From Casetext: Smarter Legal Research

Taylor v. Taylor

Appellate Division of the Supreme Court of New York, First Department
May 6, 1986
120 A.D.2d 355 (N.Y. App. Div. 1986)

Opinion

May 6, 1986

Appeal from the Supreme Court, New York County (Stanley S. Ostrau, J.).


In March 1984, plaintiff-respondent wife instituted an action for divorce from appellant in New York County Supreme Court and was represented by the firm of Messrs. Bronstein, Van Veen Bronstein (hereinafter Bronstein), the moving party below, pursuant to a retainer agreement dated February 7, 1984. After one year of pretrial litigation, appellant and respondent entered into a settlement agreement which limited appellant's liability for the wife's debts to those set forth therein. The parties also agreed to discontinue the New York action and obtain a divorce in the Dominican Republic. Because Bronstein was opposed to Mrs. Taylor's settlement plan, Mrs. Taylor retained new counsel. Bronstein refused to sign the consent to change attorney form on the ground that respondent owed the firm $85,000 in legal fees. Bronstein, however, did not at this point move to withdraw as counsel and seek an assessment of fees.

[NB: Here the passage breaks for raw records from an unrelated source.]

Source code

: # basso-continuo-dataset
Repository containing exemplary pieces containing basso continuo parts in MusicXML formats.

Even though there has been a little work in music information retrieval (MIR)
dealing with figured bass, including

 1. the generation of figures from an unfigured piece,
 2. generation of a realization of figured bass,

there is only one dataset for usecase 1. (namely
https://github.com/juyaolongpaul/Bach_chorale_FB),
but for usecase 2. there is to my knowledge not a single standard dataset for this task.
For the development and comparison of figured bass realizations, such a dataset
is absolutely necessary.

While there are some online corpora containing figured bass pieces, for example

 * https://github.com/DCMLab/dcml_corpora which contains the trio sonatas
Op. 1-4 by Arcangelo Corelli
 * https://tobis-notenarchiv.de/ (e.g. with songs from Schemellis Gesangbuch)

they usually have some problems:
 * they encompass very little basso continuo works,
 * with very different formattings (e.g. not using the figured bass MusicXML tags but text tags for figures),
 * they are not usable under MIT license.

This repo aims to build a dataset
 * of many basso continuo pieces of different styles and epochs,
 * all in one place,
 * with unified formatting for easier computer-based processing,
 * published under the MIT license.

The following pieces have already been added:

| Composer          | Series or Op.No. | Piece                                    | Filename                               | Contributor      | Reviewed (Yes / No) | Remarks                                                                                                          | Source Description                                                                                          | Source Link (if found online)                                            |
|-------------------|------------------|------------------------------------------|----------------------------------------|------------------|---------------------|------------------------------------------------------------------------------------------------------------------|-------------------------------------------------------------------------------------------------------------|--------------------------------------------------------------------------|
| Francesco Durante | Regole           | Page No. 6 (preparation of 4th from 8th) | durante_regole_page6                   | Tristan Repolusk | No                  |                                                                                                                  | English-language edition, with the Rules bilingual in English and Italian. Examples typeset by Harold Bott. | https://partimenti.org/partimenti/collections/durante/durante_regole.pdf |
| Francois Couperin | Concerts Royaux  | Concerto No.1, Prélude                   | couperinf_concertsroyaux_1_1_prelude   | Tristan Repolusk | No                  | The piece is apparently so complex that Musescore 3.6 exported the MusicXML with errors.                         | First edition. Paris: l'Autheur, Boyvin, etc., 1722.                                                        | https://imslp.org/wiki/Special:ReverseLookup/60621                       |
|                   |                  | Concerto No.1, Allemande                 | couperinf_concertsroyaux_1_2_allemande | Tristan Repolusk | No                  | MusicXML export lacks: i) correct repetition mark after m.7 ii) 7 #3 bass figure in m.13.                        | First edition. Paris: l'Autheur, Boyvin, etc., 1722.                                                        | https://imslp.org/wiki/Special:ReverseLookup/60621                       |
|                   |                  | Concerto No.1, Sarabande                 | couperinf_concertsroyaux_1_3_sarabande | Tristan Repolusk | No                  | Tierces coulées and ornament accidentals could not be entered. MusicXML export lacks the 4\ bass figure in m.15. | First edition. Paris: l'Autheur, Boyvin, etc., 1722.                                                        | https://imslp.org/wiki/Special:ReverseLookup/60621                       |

On May 8, 1985, respondent obtained a divorce decree in the Dominican Republic and on May 12, 1985, a stipulation discontinuing the New York action was entered into by the parties. It was not until six weeks later that Bronstein moved for leave to withdraw as counsel, for a judicial assessment of their compensation and for an order directing appellant to pay the amount assessed. The court below, finding that there had been no substitution of counsel, granted Bronstein's motion, describing it as "appropriate and timely."

There is no merit to Bronstein's claim that the stipulation discontinuing the New York action with prejudice on the basis of the foreign divorce was invalid. Because there was no longer any matrimonial action pending to confer jurisdiction on the court, the court below had no authority under Domestic Relations Law § 237 to direct an award of counsel fees. Under Domestic Relations Law § 237, a motion for attorney's fees must be made prior to final judgment. Postjudgment applications for fees may only be granted for legal services and expenses incurred after rendition of the final judgment. (Roscini v Roscini, 45 A.D.2d 254, 257.) Accordingly, we reverse the order directing appellant to pay respondent's counsel's fees.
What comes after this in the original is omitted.